> [ACTIVITY]:
Report each line of the data that includes the word "background".

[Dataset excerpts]
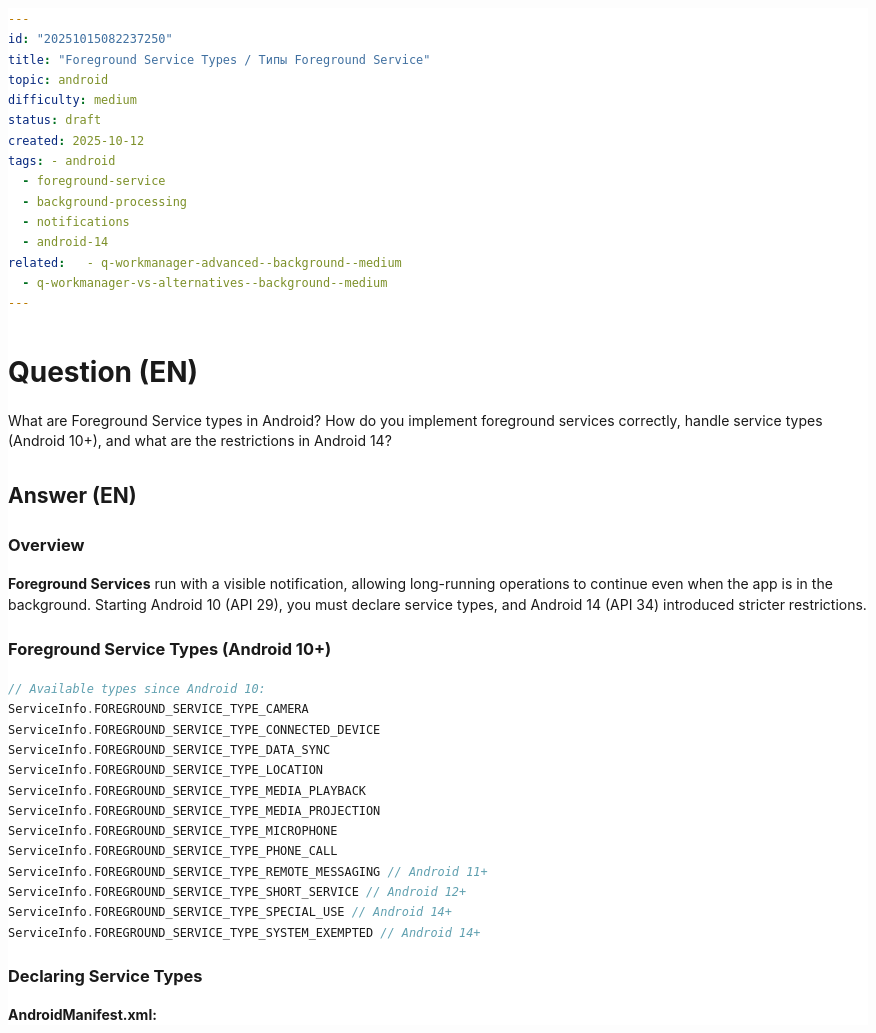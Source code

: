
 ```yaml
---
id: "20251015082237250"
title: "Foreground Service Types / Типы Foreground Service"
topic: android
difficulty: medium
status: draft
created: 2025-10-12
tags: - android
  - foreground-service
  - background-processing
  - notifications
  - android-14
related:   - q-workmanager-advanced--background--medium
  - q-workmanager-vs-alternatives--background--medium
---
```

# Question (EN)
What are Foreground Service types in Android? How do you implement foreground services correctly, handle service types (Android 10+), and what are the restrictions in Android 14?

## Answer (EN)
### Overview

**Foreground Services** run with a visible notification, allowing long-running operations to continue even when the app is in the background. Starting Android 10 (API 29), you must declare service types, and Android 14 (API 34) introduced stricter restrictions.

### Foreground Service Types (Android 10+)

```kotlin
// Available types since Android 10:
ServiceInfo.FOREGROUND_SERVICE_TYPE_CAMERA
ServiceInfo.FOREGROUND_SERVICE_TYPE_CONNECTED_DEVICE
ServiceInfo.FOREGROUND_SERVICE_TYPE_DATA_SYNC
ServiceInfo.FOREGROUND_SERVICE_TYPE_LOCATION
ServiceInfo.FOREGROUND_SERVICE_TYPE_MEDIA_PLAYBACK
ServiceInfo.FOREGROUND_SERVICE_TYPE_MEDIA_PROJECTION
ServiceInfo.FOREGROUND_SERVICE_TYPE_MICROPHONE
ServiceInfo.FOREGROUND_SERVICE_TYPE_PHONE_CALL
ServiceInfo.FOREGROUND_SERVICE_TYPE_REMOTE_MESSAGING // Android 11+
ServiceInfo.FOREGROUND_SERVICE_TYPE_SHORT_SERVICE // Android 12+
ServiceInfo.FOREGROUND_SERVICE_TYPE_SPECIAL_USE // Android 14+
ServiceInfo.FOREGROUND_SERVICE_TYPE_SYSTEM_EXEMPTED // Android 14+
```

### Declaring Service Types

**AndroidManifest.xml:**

> [WRITTEN SOLUTION]:
  - background-processing
related:   - q-workmanager-advanced--background--medium
  - q-workmanager-vs-alternatives--background--medium
**Foreground Services** run with a visible notification, allowing long-running operations to continue even when the app is in the background. Starting Android 10 (API 29), you must declare service types, and Android 14 (API 34) introduced stricter restrictions.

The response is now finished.